Alrighty, then. Damn it. Lately, Bean had been perfectly fine with life in 1970. What year is this supposed to be? She had no idea.
Zak said love is always why this happens, she thought. But then she felt the happiness beginning to leak out of her. If Zak were right, why had she slipped backwards just now? She had a whole June weekend to spend with him, feeling nothing but love…and now, this.
It made no sense. All she could do was watch, deal, and try to keep warm.
It really was pretty chilly. She tried jogging in place to warm up, which helped a bit. Her toes were soon numb, though. After a few minutes, a black car with big, round bumpers pulled into the driveway and clattered to a halt. There was the rasp of an emergency brake being set. And Bean’s father—very young, and too thin for his thick, grey winter coat—got out of the driver’s side. Bean put a hand over her mouth, and watched as he ran urgently around to the passenger’s door. He yanked it open.

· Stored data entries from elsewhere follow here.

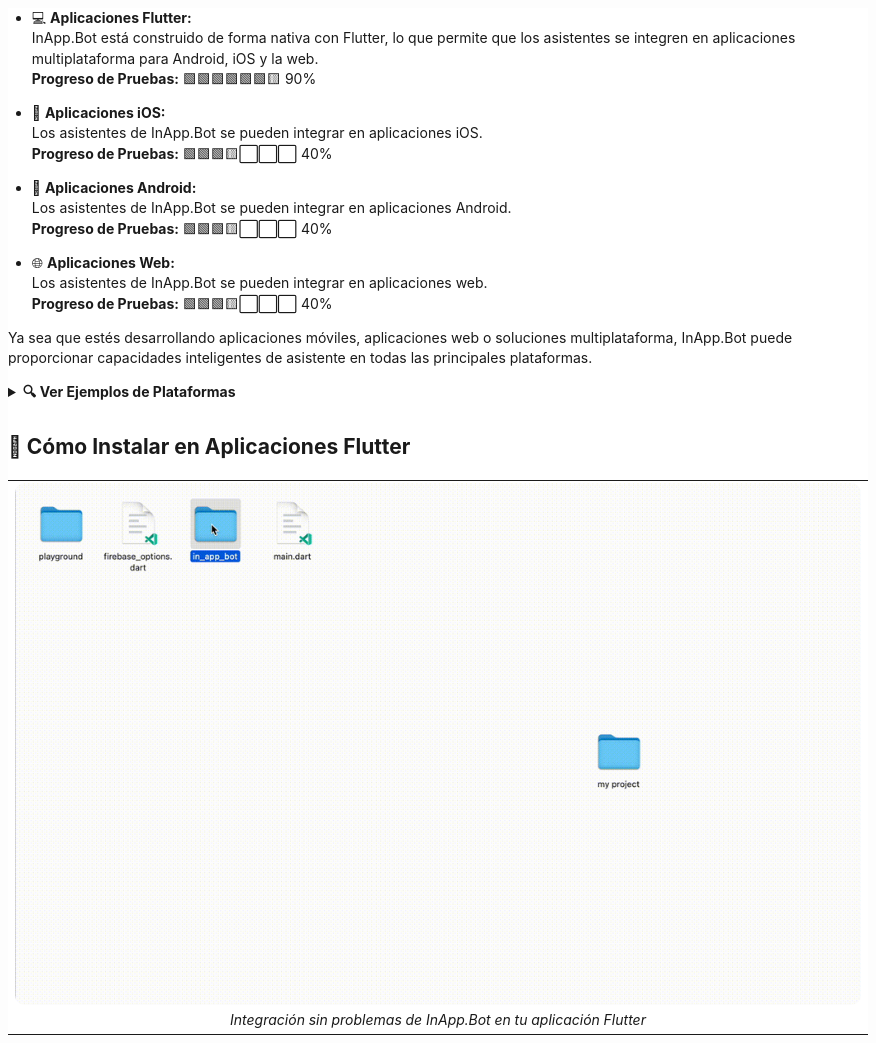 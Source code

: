 - 💻 **Aplicaciones Flutter:**  
  InApp.Bot está construido de forma nativa con Flutter, lo que permite que los asistentes se integren en aplicaciones multiplataforma para Android, iOS y la web.  
  **Progreso de Pruebas:** 🟩🟩🟩🟩🟩🟩🟨 90%

- 🍏 **Aplicaciones iOS:**  
  Los asistentes de InApp.Bot se pueden integrar en aplicaciones iOS.  
  **Progreso de Pruebas:** 🟩🟩🟩🟨⬜⬜⬜ 40%

- 🤖 **Aplicaciones Android:**  
  Los asistentes de InApp.Bot se pueden integrar en aplicaciones Android.  
  **Progreso de Pruebas:** 🟩🟩🟩🟨⬜⬜⬜ 40%

- 🌐 **Aplicaciones Web:**  
  Los asistentes de InApp.Bot se pueden integrar en aplicaciones web.  
  **Progreso de Pruebas:** 🟩🟩🟩🟨⬜⬜⬜ 40%

Ya sea que estés desarrollando aplicaciones móviles, aplicaciones web o soluciones multiplataforma, InApp.Bot puede proporcionar capacidades inteligentes de asistente en todas las principales plataformas.

<details><summary><strong>🔍 Ver Ejemplos de Plataformas</strong></summary></details>

<a id="how-to-install-on-flutter-apps"></a>

## 📁 Cómo Instalar en Aplicaciones Flutter

<div align="center">
  <table>
    <tr>
      <td align="center">
        <img src="../gif/inappbot_flutter.gif" alt="avatar" style="max-width: 100%; width: 900px; border-radius: 10px;" />
        <br>
        <em>Integración sin problemas de InApp.Bot en tu aplicación Flutter</em>
      </td>
    </tr>
  </table>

“Can you make it?” Bean’s dad called into the car.
“Of course I can make it,” said her mother’s voice. A high-heeled shoe and a nylon stocking-covered leg emerged. Then came the rest of Bean’s mom, wearing a brown tweed overcoat and a floppy green beret. She walked a bit unsteadily, clutching a bundle of white blankets wrapped around a baby, which began to wail.
“Sh-sh. Sh-sh-sh,” said Julia as she wobbled up the walk. She stopped when she got to the front door.
“You wouldn’t happen to have remembered the house keys, would you, Tom?” she called. Tom patted down three pockets in his coat before something jingled. He rushed a key into the lock. Then he looked back at the car. Both its front doors now stood wide open, and he sprinted back down the walk toward them. Bean sucked in her breath hard, taking it all in. Was that her days-old self, crying, inside the house? Sixteen-year-old Bean felt a little weepy, too. It’s 1953, then, she thought. Just after my actual birthday. Wow…
The wind blew and she shivered.
And then there was a hand on her arm.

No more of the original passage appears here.